Your instructions: What is the number of lines in the data holding the word "separated"? Give that number by itself.

....................

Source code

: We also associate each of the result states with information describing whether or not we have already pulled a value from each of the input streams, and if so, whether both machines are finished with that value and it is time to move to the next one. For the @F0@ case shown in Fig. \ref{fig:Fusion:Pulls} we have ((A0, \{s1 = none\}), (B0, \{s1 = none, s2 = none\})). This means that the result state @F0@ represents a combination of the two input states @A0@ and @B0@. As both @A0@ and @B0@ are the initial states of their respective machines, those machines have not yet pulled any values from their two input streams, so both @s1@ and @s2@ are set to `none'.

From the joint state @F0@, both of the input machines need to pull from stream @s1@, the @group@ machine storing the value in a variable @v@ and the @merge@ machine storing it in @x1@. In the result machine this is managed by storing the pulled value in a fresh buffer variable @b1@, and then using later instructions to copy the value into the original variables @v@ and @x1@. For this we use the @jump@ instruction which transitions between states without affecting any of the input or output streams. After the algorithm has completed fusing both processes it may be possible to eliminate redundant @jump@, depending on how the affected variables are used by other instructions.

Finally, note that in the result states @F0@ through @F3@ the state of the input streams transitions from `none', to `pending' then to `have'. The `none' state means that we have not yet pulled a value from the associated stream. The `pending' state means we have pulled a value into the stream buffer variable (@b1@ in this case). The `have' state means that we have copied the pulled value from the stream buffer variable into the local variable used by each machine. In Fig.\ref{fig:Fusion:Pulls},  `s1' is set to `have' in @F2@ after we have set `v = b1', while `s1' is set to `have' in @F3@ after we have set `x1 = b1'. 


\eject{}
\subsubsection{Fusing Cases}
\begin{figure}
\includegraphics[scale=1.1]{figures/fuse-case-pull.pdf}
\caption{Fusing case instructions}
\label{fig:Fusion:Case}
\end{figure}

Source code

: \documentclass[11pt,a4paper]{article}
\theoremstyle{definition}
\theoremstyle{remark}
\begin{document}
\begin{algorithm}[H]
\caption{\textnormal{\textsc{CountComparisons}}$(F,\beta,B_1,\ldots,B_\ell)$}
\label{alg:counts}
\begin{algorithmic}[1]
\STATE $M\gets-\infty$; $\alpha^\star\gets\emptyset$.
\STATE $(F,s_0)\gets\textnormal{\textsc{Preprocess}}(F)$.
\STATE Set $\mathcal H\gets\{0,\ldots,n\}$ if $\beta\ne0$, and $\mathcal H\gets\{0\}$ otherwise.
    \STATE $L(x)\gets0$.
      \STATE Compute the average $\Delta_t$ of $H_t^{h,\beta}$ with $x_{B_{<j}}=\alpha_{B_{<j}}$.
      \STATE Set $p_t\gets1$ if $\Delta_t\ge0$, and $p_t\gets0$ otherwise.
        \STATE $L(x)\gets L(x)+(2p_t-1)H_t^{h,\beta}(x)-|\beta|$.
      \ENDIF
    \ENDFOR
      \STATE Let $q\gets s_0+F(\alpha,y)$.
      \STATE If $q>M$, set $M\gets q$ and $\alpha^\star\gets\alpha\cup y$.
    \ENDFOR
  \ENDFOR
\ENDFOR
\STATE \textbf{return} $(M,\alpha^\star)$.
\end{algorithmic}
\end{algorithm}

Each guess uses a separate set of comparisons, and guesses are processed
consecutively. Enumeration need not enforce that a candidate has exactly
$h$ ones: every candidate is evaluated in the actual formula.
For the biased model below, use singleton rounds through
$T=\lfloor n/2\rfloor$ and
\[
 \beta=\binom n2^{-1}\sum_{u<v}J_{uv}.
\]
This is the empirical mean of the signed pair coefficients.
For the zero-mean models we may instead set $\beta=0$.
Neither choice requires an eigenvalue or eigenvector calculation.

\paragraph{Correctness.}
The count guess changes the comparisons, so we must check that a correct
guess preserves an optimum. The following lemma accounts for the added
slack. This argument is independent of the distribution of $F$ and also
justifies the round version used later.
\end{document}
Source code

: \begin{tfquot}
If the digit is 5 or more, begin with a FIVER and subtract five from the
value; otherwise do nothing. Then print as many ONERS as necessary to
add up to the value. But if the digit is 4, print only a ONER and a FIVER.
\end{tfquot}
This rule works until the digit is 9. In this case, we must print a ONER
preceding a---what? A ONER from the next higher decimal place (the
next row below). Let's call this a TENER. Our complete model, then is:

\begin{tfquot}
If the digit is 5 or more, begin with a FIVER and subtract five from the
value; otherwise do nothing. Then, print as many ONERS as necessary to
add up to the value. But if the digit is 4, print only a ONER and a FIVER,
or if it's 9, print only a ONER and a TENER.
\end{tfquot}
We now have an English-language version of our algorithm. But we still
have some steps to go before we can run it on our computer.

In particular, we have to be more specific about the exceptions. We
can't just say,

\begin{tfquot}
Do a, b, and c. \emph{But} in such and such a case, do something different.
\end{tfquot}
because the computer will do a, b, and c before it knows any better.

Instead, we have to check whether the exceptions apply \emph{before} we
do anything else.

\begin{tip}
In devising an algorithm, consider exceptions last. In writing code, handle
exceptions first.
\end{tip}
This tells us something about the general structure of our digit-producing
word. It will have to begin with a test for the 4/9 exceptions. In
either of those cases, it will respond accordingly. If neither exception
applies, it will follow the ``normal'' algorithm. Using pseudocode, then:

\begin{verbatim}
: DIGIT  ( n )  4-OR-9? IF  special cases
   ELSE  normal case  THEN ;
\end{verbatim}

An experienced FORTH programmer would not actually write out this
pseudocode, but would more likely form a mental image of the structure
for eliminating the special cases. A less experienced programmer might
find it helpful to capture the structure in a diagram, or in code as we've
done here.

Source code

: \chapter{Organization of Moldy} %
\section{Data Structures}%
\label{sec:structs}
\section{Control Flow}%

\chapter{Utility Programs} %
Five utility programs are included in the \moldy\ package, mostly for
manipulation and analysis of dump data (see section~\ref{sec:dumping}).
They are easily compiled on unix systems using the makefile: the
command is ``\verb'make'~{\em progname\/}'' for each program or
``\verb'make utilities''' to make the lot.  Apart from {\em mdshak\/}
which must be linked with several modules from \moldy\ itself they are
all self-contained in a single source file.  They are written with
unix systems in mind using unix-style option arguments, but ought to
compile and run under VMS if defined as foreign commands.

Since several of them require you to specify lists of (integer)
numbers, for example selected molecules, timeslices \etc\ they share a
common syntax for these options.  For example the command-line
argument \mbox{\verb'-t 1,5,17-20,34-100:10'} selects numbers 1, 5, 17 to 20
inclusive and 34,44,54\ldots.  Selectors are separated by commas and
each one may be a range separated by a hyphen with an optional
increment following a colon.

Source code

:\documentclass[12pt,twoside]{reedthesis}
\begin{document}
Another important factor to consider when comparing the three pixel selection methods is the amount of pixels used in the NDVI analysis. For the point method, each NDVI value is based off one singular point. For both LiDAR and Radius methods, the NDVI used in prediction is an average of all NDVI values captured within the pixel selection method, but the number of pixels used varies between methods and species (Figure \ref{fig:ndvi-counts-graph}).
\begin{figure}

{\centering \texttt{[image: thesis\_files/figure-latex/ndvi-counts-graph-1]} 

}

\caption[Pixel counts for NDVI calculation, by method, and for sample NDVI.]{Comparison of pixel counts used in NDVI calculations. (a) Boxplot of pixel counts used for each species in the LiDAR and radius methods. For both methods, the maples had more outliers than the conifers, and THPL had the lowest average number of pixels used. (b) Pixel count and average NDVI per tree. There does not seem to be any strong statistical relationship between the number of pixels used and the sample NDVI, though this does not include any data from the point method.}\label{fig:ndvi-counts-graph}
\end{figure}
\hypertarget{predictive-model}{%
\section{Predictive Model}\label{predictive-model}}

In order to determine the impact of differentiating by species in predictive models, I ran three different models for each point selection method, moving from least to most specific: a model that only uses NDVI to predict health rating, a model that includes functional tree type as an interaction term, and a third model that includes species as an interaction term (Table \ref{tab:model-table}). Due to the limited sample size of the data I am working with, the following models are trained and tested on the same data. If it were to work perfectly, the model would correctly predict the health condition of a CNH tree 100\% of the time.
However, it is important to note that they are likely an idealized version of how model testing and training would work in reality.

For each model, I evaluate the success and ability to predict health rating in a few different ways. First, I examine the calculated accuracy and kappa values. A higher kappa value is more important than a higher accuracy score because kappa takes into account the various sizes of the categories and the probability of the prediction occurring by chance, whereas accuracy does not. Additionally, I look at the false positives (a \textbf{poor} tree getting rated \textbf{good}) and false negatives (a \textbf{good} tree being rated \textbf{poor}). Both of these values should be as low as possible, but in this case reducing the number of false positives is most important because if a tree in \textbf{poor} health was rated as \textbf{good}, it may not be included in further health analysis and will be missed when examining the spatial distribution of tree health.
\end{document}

....................

Your solution: 2